Dimensional Modeling in the Modern Data Stack
The tools have changed substantially since 1996, but Kimball's patterns translate directly to the modern stack.
How dbt Implements the Star Schema
dbt (data build tool) has become the standard transformation layer for implementing dimensional models on cloud warehouses. Most dbt projects follow a three-layer structure:
- Staging layer: One model per source table. Clean and rename raw source columns, apply consistent data types, deduplication. No business logic yet.
- Intermediate layer: Business logic transformations — resolving business keys, building customer-level aggregations, standardizing event taxonomy across sources.
- Mart layer: The final dimensional models.
dim_customer,dim_date,fct_opportunity,fct_support_ticket. These are the tables BI tools and analysts connect to directly.
dbt adds tests that enforce dimensional model integrity: not-null and unique constraints on surrogate keys, referential integrity tests ensuring every foreign key in a fact table has a corresponding row in the referenced dimension, and custom schema tests that validate business rules (discount percentage must be between 0 and 1, deal cycle days must be positive).
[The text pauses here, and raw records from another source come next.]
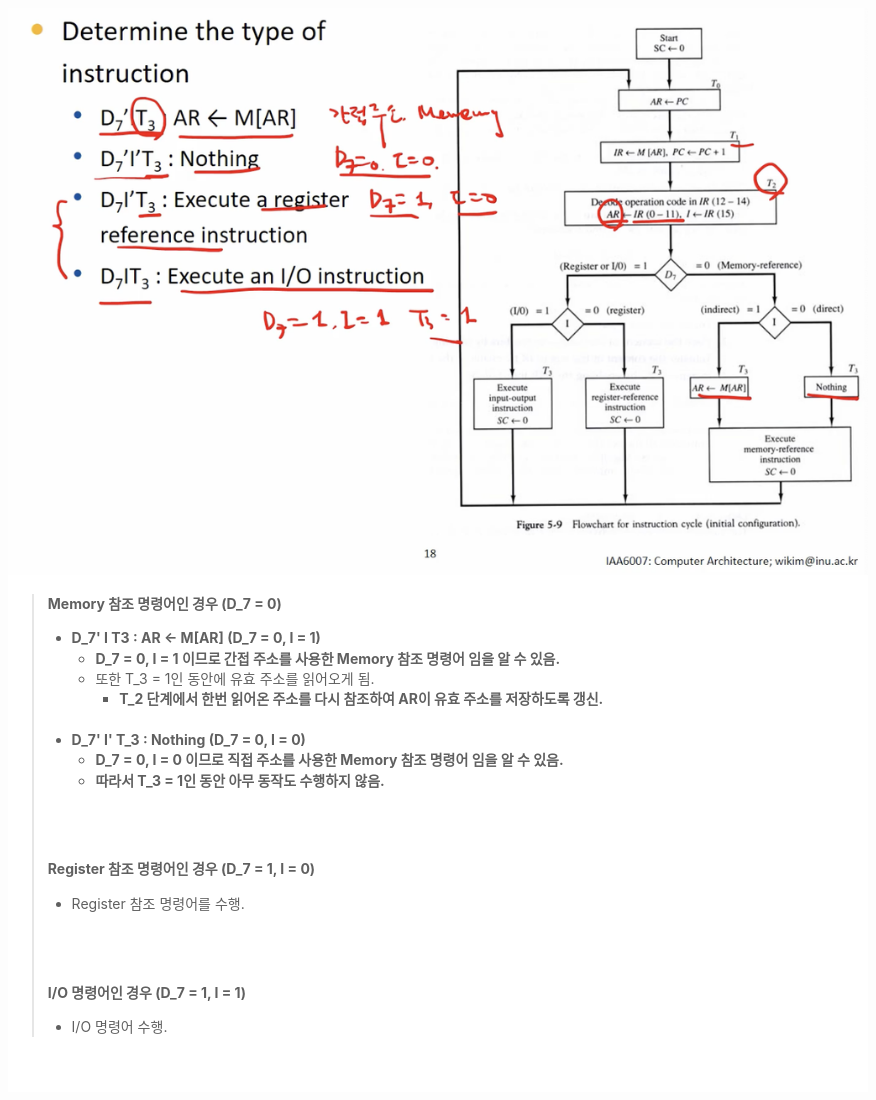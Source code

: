 ![path](/assets/images/INU/ComputerArchitecture/timingAndControl12.png)
> **Memory 참조 명령어인 경우 (D_7 = 0)**
> - **D_7' I T3 : AR <- M[AR] (D_7 = 0, I = 1)**
> 	- **D_7 = 0, I = 1 이므로 간접 주소를 사용한 Memory 참조 명령어 임을 알 수 있음.**
> 	- 또한 T_3 = 1인 동안에 유효 주소를 읽어오게 됨.
> 		- **T_2 단계에서 한번 읽어온 주소를 다시 참조하여 AR이 유효 주소를 저장하도록 갱신.**
><br><br>
>- **D_7' I' T_3 : Nothing (D_7 = 0, I = 0)**
>	- **D_7 = 0, I = 0 이므로 직접 주소를 사용한 Memory 참조 명령어 임을 알 수 있음.**
>	- **따라서 T_3 = 1인 동안 아무 동작도 수행하지 않음.**
>
> <br><br>
> 
> **Register 참조 명령어인 경우 (D_7 = 1, I = 0)**
> - Register 참조 명령어를 수행.
> 
> <br><br>
> 
> **I/O 명령어인 경우 (D_7 = 1, I = 1)**
> - I/O 명령어 수행.

<br><br>
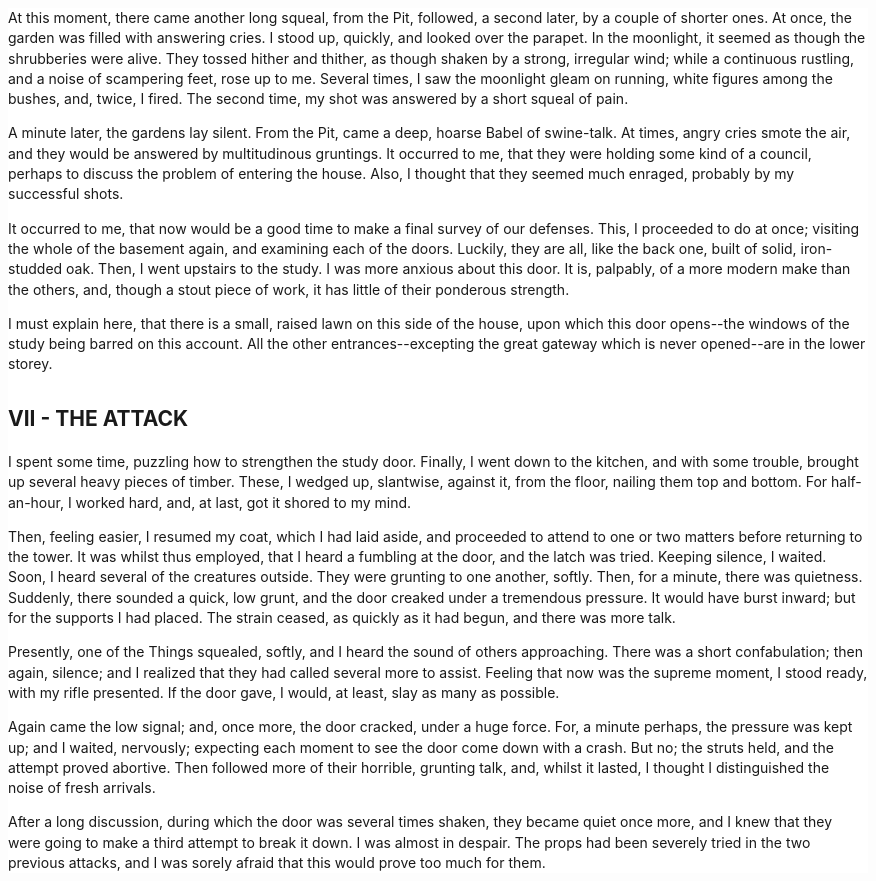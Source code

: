 At this moment, there came another long squeal, from the Pit, followed, a second later, by a couple of shorter ones. At once, the garden was filled with answering cries. I stood up, quickly, and looked over the parapet. In the moonlight, it seemed as though the shrubberies were alive. They tossed hither and thither, as though shaken by a strong, irregular wind; while a continuous rustling, and a noise of scampering feet, rose up to me. Several times, I saw the moonlight gleam on running, white figures among the bushes, and, twice, I fired. The second time, my shot was answered by a short squeal of pain.

A minute later, the gardens lay silent. From the Pit, came a deep, hoarse Babel of swine-talk. At times, angry cries smote the air, and they would be answered by multitudinous gruntings. It occurred to me, that they were holding some kind of a council, perhaps to discuss the problem of entering the house. Also, I thought that they seemed much enraged, probably by my successful shots.

It occurred to me, that now would be a good time to make a final survey of our defenses. This, I proceeded to do at once; visiting the whole of the basement again, and examining each of the doors. Luckily, they are all, like the back one, built of solid, iron-studded oak. Then, I went upstairs to the study. I was more anxious about this door. It is, palpably, of a more modern make than the others, and, though a stout piece of work, it has little of their ponderous strength.

I must explain here, that there is a small, raised lawn on this side of the house, upon which this door opens--the windows of the study being barred on this account. All the other entrances--excepting the great gateway which is never opened--are in the lower storey.


## VII - THE ATTACK

I spent some time, puzzling how to strengthen the study door. Finally, I went down to the kitchen, and with some trouble, brought up several heavy pieces of timber. These, I wedged up, slantwise, against it, from the floor, nailing them top and bottom. For half-an-hour, I worked hard, and, at last, got it shored to my mind.

Then, feeling easier, I resumed my coat, which I had laid aside, and proceeded to attend to one or two matters before returning to the tower. It was whilst thus employed, that I heard a fumbling at the door, and the latch was tried. Keeping silence, I waited. Soon, I heard several of the creatures outside. They were grunting to one another, softly. Then, for a minute, there was quietness. Suddenly, there sounded a quick, low grunt, and the door creaked under a tremendous pressure. It would have burst inward; but for the supports I had placed. The strain ceased, as quickly as it had begun, and there was more talk.

Presently, one of the Things squealed, softly, and I heard the sound of others approaching. There was a short confabulation; then again, silence; and I realized that they had called several more to assist. Feeling that now was the supreme moment, I stood ready, with my rifle presented. If the door gave, I would, at least, slay as many as possible.

Again came the low signal; and, once more, the door cracked, under a huge force. For, a minute perhaps, the pressure was kept up; and I waited, nervously; expecting each moment to see the door come down with a crash. But no; the struts held, and the attempt proved abortive. Then followed more of their horrible, grunting talk, and, whilst it lasted, I thought I distinguished the noise of fresh arrivals.

After a long discussion, during which the door was several times shaken, they became quiet once more, and I knew that they were going to make a third attempt to break it down. I was almost in despair. The props had been severely tried in the two previous attacks, and I was sorely afraid that this would prove too much for them.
These tests catch modeling errors before they reach BI consumers — a guarantee that was expensive to implement in pre-dbt SQL workflows.
Columnar Warehouses Change the Performance Picture
On traditional row-based databases, joins between large tables were expensive. Data modeling choices were heavily influenced by trying to minimize joins. BigQuery, Snowflake, and Redshift are columnar warehouses — they store data by column rather than by row, which means they only read the columns referenced in a query and handle joins between large dimension tables efficiently using distributed hash joins. This changes several modeling decisions:
- Wide dimension tables with many attributes are cheap — reading 60 columns costs the same per-column as reading 6, and you only pay for the columns you reference.
- The storage argument for snowflake normalization is effectively nullified by column-level compression on repeated string values.
- Some teams building very high-volume analytical workloads on BigQuery use denormalized nested structures (STRUCT and ARRAY types) instead of traditional joins, trading some modeling purity for query performance on billion-row tables.
The Four-Step Kimball Design Process
For any new fact table, work through these four steps in order before writing any SQL:
- Identify the business process. What event or measurement are you capturing? Opportunity closes, product page views, support tickets created, invoices paid.
- Declare the grain. One row represents exactly what? Do not proceed until this is unambiguous.
- Identify the dimensions. What context attributes belong at this grain? These become your foreign keys to dimension tables.
- Identify the facts (measures). What numeric values are recorded for each event? Classify each as additive, semi-additive, or non-additive.
Teams that skip step two — grain declaration — almost always build fact tables they have to rebuild six months later. The discipline of writing down "one row per order line" before touching a keyboard is what separates analytical models that scale from ones that accumulate technical debt.